De officier van justitie eist ten aanzien van de feiten 1 en 2 een taakstraf van 50 uren subsidiair 25 dagen hechtenis voorwaardelijk met een proeftijd van 2 jaren.
Ten aanzien van de vordering tot tenuitvoerlegging vordert de officier van justitie de proeftijd te verlengen met één jaar.
Een kopie van de vordering van de officier van justitie is als bijlage aan dit vonnis gehecht.

Het standpunt van de verdediging.

Verdachte ontkent het hem ten laste gelegde.
De raadsman van verdachte heeft vrijspraak van het onder 1 en 2 ten laste gelegde bepleit omdat de verklaringen van de aangevers en de getuigen onbetrouwbaar zijn, gelet op de vele tegenstrijdigheden in hun verklaringen.

Vrijspraak.

De rechtbank acht niet wettig en overtuigend bewezen hetgeen aan verdachte onder 1 en 2 is ten laste gelegd, zodat de verdachte daarvan behoort te worden vrijgesproken.
Ten aanzien van feit 1 wordt de aangifte van [slachtoffer 1] in beginsel ondersteund door de verklaring van zijn partner [slachtoffer 2]. Ten aanzien van feit 2 wordt de aangifte van [slachtoffer 2] ondersteund door de verklaringen van haar partner [slachtoffer 1] en de dochter van aangeefster. De rechtbank constateert echter meerdere discrepanties tussen de afgelegde verklaringen van aangever en aangeefster en de hiervoor genoemde getuigen, zoals ook al door de raadsman is aangevoerd.
De rechtbank is van oordeel dat de verklaringen op essentiële punten onderling zodanig afwijken, dat wordt getwijfeld aan de betrouwbaarheid van deze verklaringen.
De rechtbank zal verdachte dan ook vrijspreken van het onder 1 en 2 ten laste gelegde.

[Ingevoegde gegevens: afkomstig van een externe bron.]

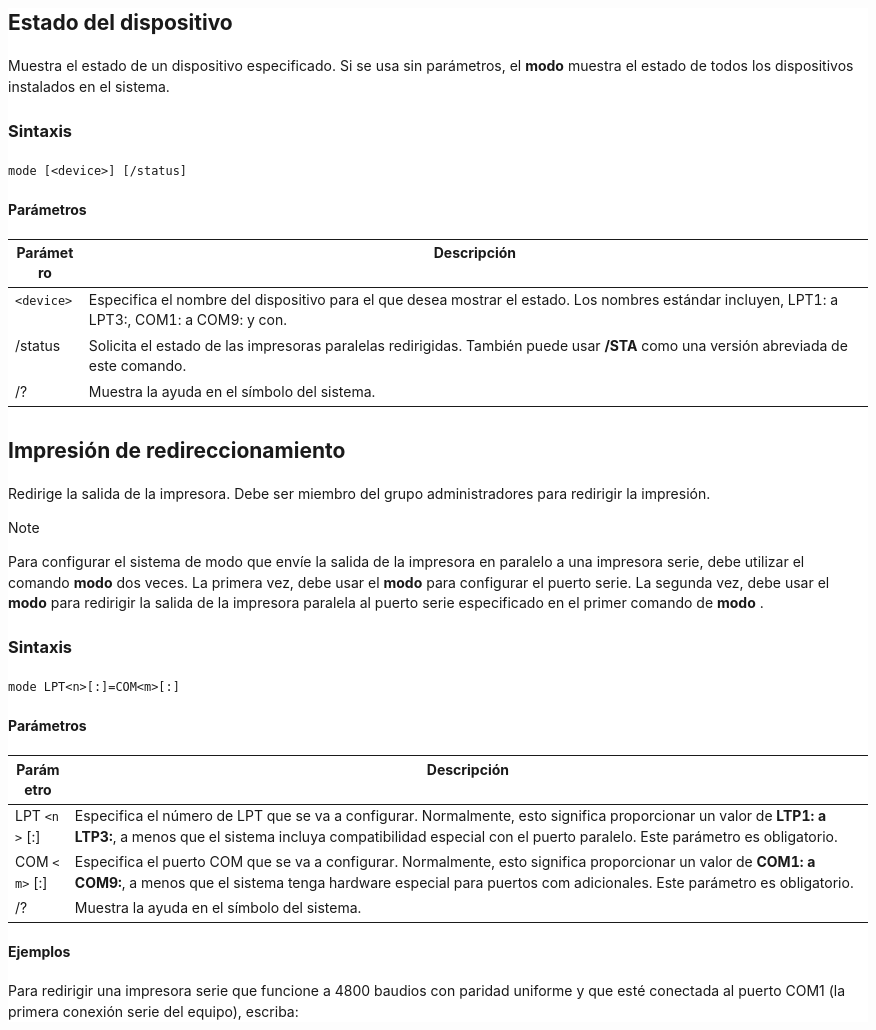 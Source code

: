 ## <a name="device-status"></a>Estado del dispositivo

Muestra el estado de un dispositivo especificado. Si se usa sin parámetros, el **modo** muestra el estado de todos los dispositivos instalados en el sistema.

### <a name="syntax"></a>Sintaxis

```
mode [<device>] [/status]
```

#### <a name="parameters"></a>Parámetros

| Parámetro | Descripción |
| --------- | ----------- |
| `<device>` | Especifica el nombre del dispositivo para el que desea mostrar el estado. Los nombres estándar incluyen, LPT1: a LPT3:, COM1: a COM9: y con. |
| /status | Solicita el estado de las impresoras paralelas redirigidas. También puede usar **/STA** como una versión abreviada de este comando. |
| /? | Muestra la ayuda en el símbolo del sistema. |

## <a name="redirect-printing"></a>Impresión de redireccionamiento

Redirige la salida de la impresora. Debe ser miembro del grupo administradores para redirigir la impresión.

> [!NOTE]
Para configurar el sistema de modo que envíe la salida de la impresora en paralelo a una impresora serie, debe utilizar el comando **modo** dos veces. La primera vez, debe usar el **modo** para configurar el puerto serie. La segunda vez, debe usar el **modo** para redirigir la salida de la impresora paralela al puerto serie especificado en el primer comando de **modo** .

### <a name="syntax"></a>Sintaxis

```
mode LPT<n>[:]=COM<m>[:]
```

#### <a name="parameters"></a>Parámetros

| Parámetro | Descripción |
| --------- | ----------- |
| LPT `<n>` [:] | Especifica el número de LPT que se va a configurar. Normalmente, esto significa proporcionar un valor de **LTP1: a LTP3:**, a menos que el sistema incluya compatibilidad especial con el puerto paralelo. Este parámetro es obligatorio.|
| COM `<m>` [:] | Especifica el puerto COM que se va a configurar. Normalmente, esto significa proporcionar un valor de **COM1: a COM9:**, a menos que el sistema tenga hardware especial para puertos com adicionales. Este parámetro es obligatorio. |
| /? | Muestra la ayuda en el símbolo del sistema.|

#### <a name="examples"></a>Ejemplos

Para redirigir una impresora serie que funcione a 4800 baudios con paridad uniforme y que esté conectada al puerto COM1 (la primera conexión serie del equipo), escriba:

Motivering van de beslissing na voorwaardelijke veroordeling 01/123299-13.

De vordering voldoet aan alle wettelijke eisen. Krachtens de wettelijke bepalingen is de rechtbank bevoegd tot behandeling van deze vordering. Uit onderzoek ter terechtzitting zijn geen omstandigheden gebleken die aan de ontvankelijkheid van de officier van justitie in de weg staan. De rechtbank zal de gevorderde tenuitvoerlegging afwijzen, nu verdachte van de hem ten laste gelegde feiten wordt vrijgesproken.

DE UITSPRAAK

T.a.v. feit 1, feit 2:
Vrijspraak.
Opheffing van het het bevel tot voorlopige hechtenis, welke voorlopige hechtenis reeds op 18 februari 2014 is geschorst.

Beslissing na voorwaardelijke veroordeling:

Afwijzing van de vordering met parketnummer 01/123299-13 van de officier van justitie d.d. 12 juni 2014.
Dit vonnis is gewezen door:
mr. N.I.B.M. Buljevic, voorzitter,
mr. H.A. van Gameren en mr. J.M.J. Denie, leden,
in tegenwoordigheid van L. Scholl, griffier,
en is uitgesproken op 17 april 2015.
Mr. J.M.J. Denie is buiten staat dit vonnis te ondertekenen.